- Task instructions:
Each line of the records that holds "sexes" should be shown in full.

Start of Materials provided

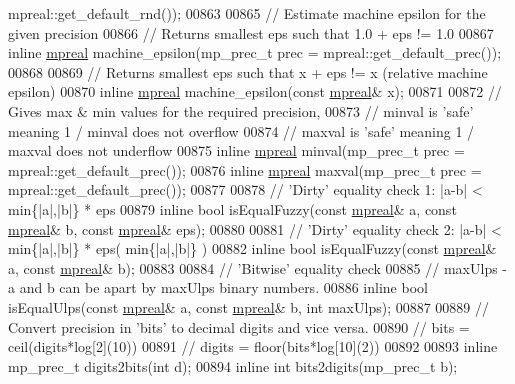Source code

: \begin{DoxyCode}
      mpreal::get\_default\_rnd());
00863 
00865 \textcolor{comment}{// Estimate machine epsilon for the given precision}
00866 \textcolor{comment}{// Returns smallest eps such that 1.0 + eps != 1.0}
00867 \textcolor{keyword}{inline} \hyperlink{classmpfr_1_1mpreal}{mpreal} machine\_epsilon(mp\_prec\_t prec = mpreal::get\_default\_prec());
00868 
00869 \textcolor{comment}{// Returns smallest eps such that x + eps != x (relative machine epsilon)}
00870 \textcolor{keyword}{inline} \hyperlink{classmpfr_1_1mpreal}{mpreal} machine\_epsilon(\textcolor{keyword}{const} \hyperlink{classmpfr_1_1mpreal}{mpreal}& x);
00871 
00872 \textcolor{comment}{// Gives max & min values for the required precision,}
00873 \textcolor{comment}{// minval is 'safe' meaning 1 / minval does not overflow}
00874 \textcolor{comment}{// maxval is 'safe' meaning 1 / maxval does not underflow}
00875 \textcolor{keyword}{inline} \hyperlink{classmpfr_1_1mpreal}{mpreal} minval(mp\_prec\_t prec = mpreal::get\_default\_prec());
00876 \textcolor{keyword}{inline} \hyperlink{classmpfr_1_1mpreal}{mpreal} maxval(mp\_prec\_t prec = mpreal::get\_default\_prec());
00877 
00878 \textcolor{comment}{// 'Dirty' equality check 1: |a-b| < min\{|a|,|b|\} * eps}
00879 \textcolor{keyword}{inline} \textcolor{keywordtype}{bool} isEqualFuzzy(\textcolor{keyword}{const} \hyperlink{classmpfr_1_1mpreal}{mpreal}& a, \textcolor{keyword}{const} \hyperlink{classmpfr_1_1mpreal}{mpreal}& b, \textcolor{keyword}{const} 
      \hyperlink{classmpfr_1_1mpreal}{mpreal}& eps);
00880 
00881 \textcolor{comment}{// 'Dirty' equality check 2: |a-b| < min\{|a|,|b|\} * eps( min\{|a|,|b|\} )}
00882 \textcolor{keyword}{inline} \textcolor{keywordtype}{bool} isEqualFuzzy(\textcolor{keyword}{const} \hyperlink{classmpfr_1_1mpreal}{mpreal}& a, \textcolor{keyword}{const} \hyperlink{classmpfr_1_1mpreal}{mpreal}& b);
00883 
00884 \textcolor{comment}{// 'Bitwise' equality check}
00885 \textcolor{comment}{//  maxUlps - a and b can be apart by maxUlps binary numbers.}
00886 \textcolor{keyword}{inline} \textcolor{keywordtype}{bool} isEqualUlps(\textcolor{keyword}{const} \hyperlink{classmpfr_1_1mpreal}{mpreal}& a, \textcolor{keyword}{const} \hyperlink{classmpfr_1_1mpreal}{mpreal}& b, \textcolor{keywordtype}{int} maxUlps);
00887 
00889 \textcolor{comment}{// Convert precision in 'bits' to decimal digits and vice versa.}
00890 \textcolor{comment}{//    bits   = ceil(digits*log[2](10))}
00891 \textcolor{comment}{//    digits = floor(bits*log[10](2))}
00892 
00893 \textcolor{keyword}{inline} mp\_prec\_t digits2bits(\textcolor{keywordtype}{int} d);
00894 \textcolor{keyword}{inline} \textcolor{keywordtype}{int}       bits2digits(mp\_prec\_t b);

\end{DoxyCode}
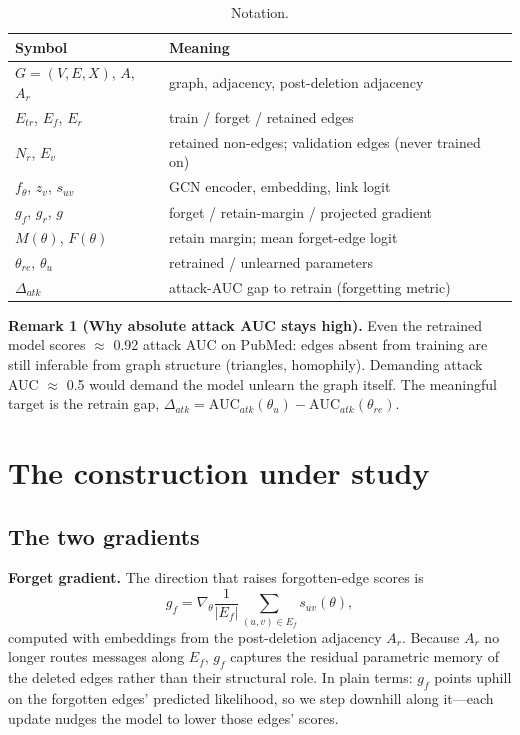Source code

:\documentclass[pdflatex,sn-basic,Numbered]{sn-jnl}
\begin{document}
\begin{table}[htbp]\centering\small\caption{Notation.}
\begin{tabular}{ll}\toprule Symbol & Meaning\\\midrule
$G = (V, E, X)$, $A$, $A_r$ & graph, adjacency, post-deletion adjacency\\
$E_{tr}$, $E_f$, $E_r$ & train / forget / retained edges\\
$N_r$, $E_v$ & retained non-edges; validation edges (never trained on)\\
$f_\theta$, $z_v$, $s_{uv}$ & GCN encoder, embedding, link logit\\
$g_f$, $g_r$, $g$ & forget / retain-margin / projected gradient\\
$M(\theta)$, $F(\theta)$ & retain margin; mean forget-edge logit\\
$\theta_{re}$, $\theta_u$ & retrained / unlearned parameters\\
$\Delta_{atk}$ & attack-AUC gap to retrain (forgetting metric)\\\bottomrule
\end{tabular}\end{table}

\textbf{Remark 1 (Why absolute attack AUC stays high).} Even the retrained model scores $\approx$ 0.92 attack AUC on PubMed: edges absent from training are still inferable from graph structure (triangles, homophily). Demanding attack AUC $\approx$ 0.5 would demand the model unlearn the graph itself. The meaningful target is the retrain gap, $\Delta_{atk} = \mathrm{AUC}_{atk}(\theta_u) - \mathrm{AUC}_{atk}(\theta_{re})$.

\section{The construction under study}
\subsection{The two gradients}
\textbf{Forget gradient.} The direction that raises forgotten-edge scores is
\begin{equation}
g_f = \nabla_\theta \frac{1}{|E_f|} \sum_{(u,v)\in E_f} s_{uv}(\theta),
\end{equation}
computed with embeddings from the post-deletion adjacency $A_r$. Because $A_r$ no longer routes messages along $E_f$, $g_f$ captures the residual parametric memory of the deleted edges rather than their structural role. In plain terms: $g_f$ points uphill on the forgotten edges' predicted likelihood, so we step downhill along it---each update nudges the model to lower those edges' scores.
\end{document}
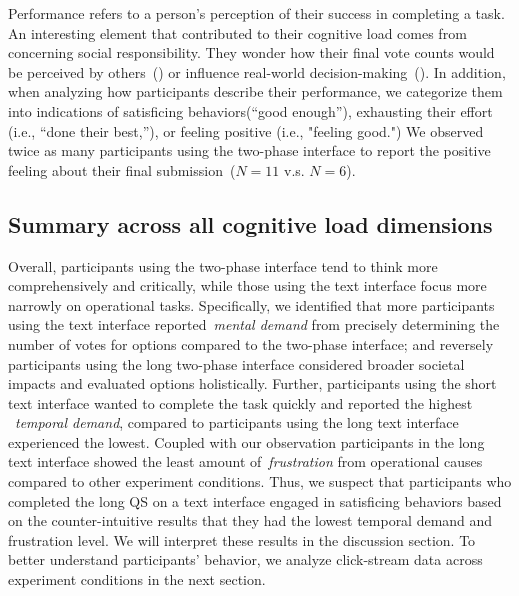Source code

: Performance refers to a person's perception of their success in completing a task. An interesting element that contributed to their cognitive load comes from concerning social responsibility. They wonder how their final vote counts would be perceived by others~() or influence real-world decision-making~(). In addition, when analyzing how participants describe their performance, we categorize them into indications of satisficing behaviors(``good enough''), exhausting their effort (i.e., ``done their best,''), or feeling positive (i.e., "feeling good.") We observed twice as many participants using the two-phase interface to report the positive feeling about their final submission~($N=11$ v.s. $N=6$).

\subsection{Summary across all cognitive load dimensions}
Overall, participants using the two-phase interface tend to think more comprehensively and critically, while those using the text interface focus more narrowly on operational tasks. Specifically, we identified that more participants using the text interface reported~\textit{mental demand} from precisely determining the number of votes for options compared to the two-phase interface; and reversely participants using the long two-phase interface considered broader societal impacts and evaluated options holistically. Further, participants using the short text interface wanted to complete the task quickly and reported the highest ~\textit{temporal demand}, compared to participants using the long text interface experienced the lowest. Coupled with our observation participants in the long text interface showed the least amount of~\textit{frustration} from operational causes compared to other experiment conditions. Thus, we suspect that participants who completed the long QS on a text interface engaged in satisficing behaviors based on the counter-intuitive results that they had the lowest temporal demand and frustration level. We will interpret these results in the discussion section. To better understand participants' behavior, we analyze click-stream data across experiment conditions in the next section.

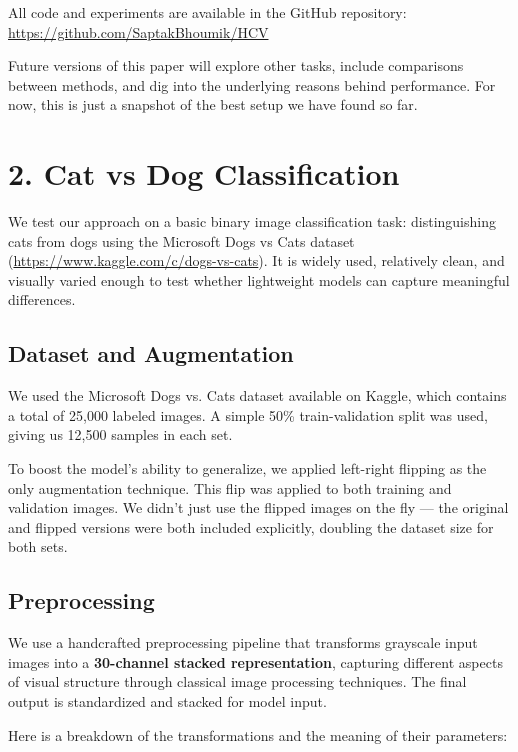 \documentclass{article}
\begin{document}
All code and experiments are available in the GitHub repository: \url{https://github.com/SaptakBhoumik/HCV}

Future versions of this paper will explore other tasks, include comparisons between methods, and dig into the underlying reasons behind performance. For now, this is just a snapshot of the best setup we have found so far.

\section*{2. Cat vs Dog Classification}

We test our approach on a basic binary image classification task: distinguishing cats from dogs using the Microsoft Dogs vs Cats dataset (\url{https://www.kaggle.com/c/dogs-vs-cats}). It is widely used, relatively clean, and visually varied enough to test whether lightweight models can capture meaningful differences.

\subsection*{Dataset and Augmentation}

We used the Microsoft Dogs vs. Cats dataset available on Kaggle, which contains a total of 25,000 labeled images. A simple 50\% train-validation split was used, giving us 12,500 samples in each set.

To boost the model's ability to generalize, we applied left-right flipping as the only augmentation technique. This flip was applied to both training and validation images. We didn’t just use the flipped images on the fly — the original and flipped versions were both included explicitly, doubling the dataset size for both sets.


\subsection*{Preprocessing}

We use a handcrafted preprocessing pipeline that transforms grayscale input images into a \textbf{30-channel stacked representation}, capturing different aspects of visual structure through classical image processing techniques. The final output is standardized and stacked for model input.

Here is a breakdown of the transformations and the meaning of their parameters:
\end{document}
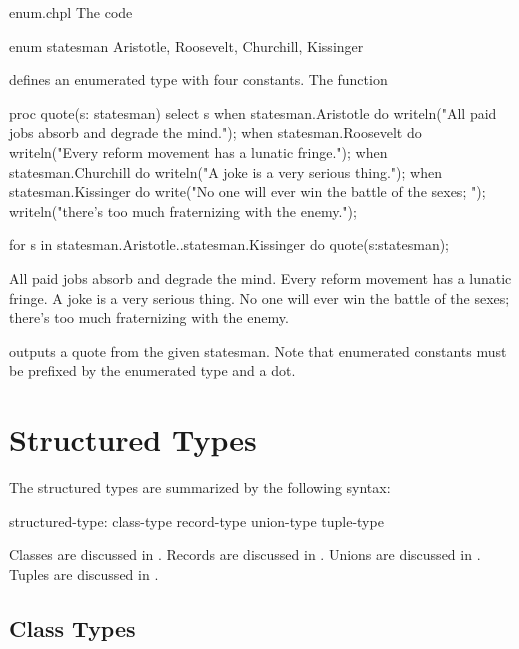 \begin{chapelexample}{enum.chpl}
The code
\begin{chapel}
enum statesman { Aristotle, Roosevelt, Churchill, Kissinger }
\end{chapel}
defines an enumerated type with four constants.  The function
\begin{chapel}
proc quote(s: statesman) {
  select s {
    when statesman.Aristotle do
       writeln("All paid jobs absorb and degrade the mind.");
    when statesman.Roosevelt do
       writeln("Every reform movement has a lunatic fringe.");
    when statesman.Churchill do
       writeln("A joke is a very serious thing.");
    when statesman.Kissinger do
       { write("No one will ever win the battle of the sexes; ");
         writeln("there's too much fraternizing with the enemy."); }
  }
}
\end{chapel}
\begin{chapelnoprint}
for s in statesman.Aristotle..statesman.Kissinger do
  quote(s:statesman);
\end{chapelnoprint}
\begin{chapeloutput}
All paid jobs absorb and degrade the mind.
Every reform movement has a lunatic fringe.
A joke is a very serious thing.
No one will ever win the battle of the sexes; there's too much fraternizing with the enemy.
\end{chapeloutput}
outputs a quote from the given statesman.  Note that enumerated
constants must be prefixed by the enumerated type and a dot.
\end{chapelexample}


\clearpage
\section{Structured Types}
\label{Structured_Types}

The structured types are summarized by the following syntax:

\begin{syntax}
structured-type:
  class-type
  record-type
  union-type
  tuple-type
\end{syntax}

Classes are discussed in .  Records are discussed
in .  Unions are discussed in .  Tuples are
discussed in .

\subsection{Class Types}
\label{Types_Class_Types}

End of Materials provided

- Completed task:
       { write("No one will ever win the battle of the sexes; ");
No one will ever win the battle of the sexes; there's too much fraternizing with the enemy.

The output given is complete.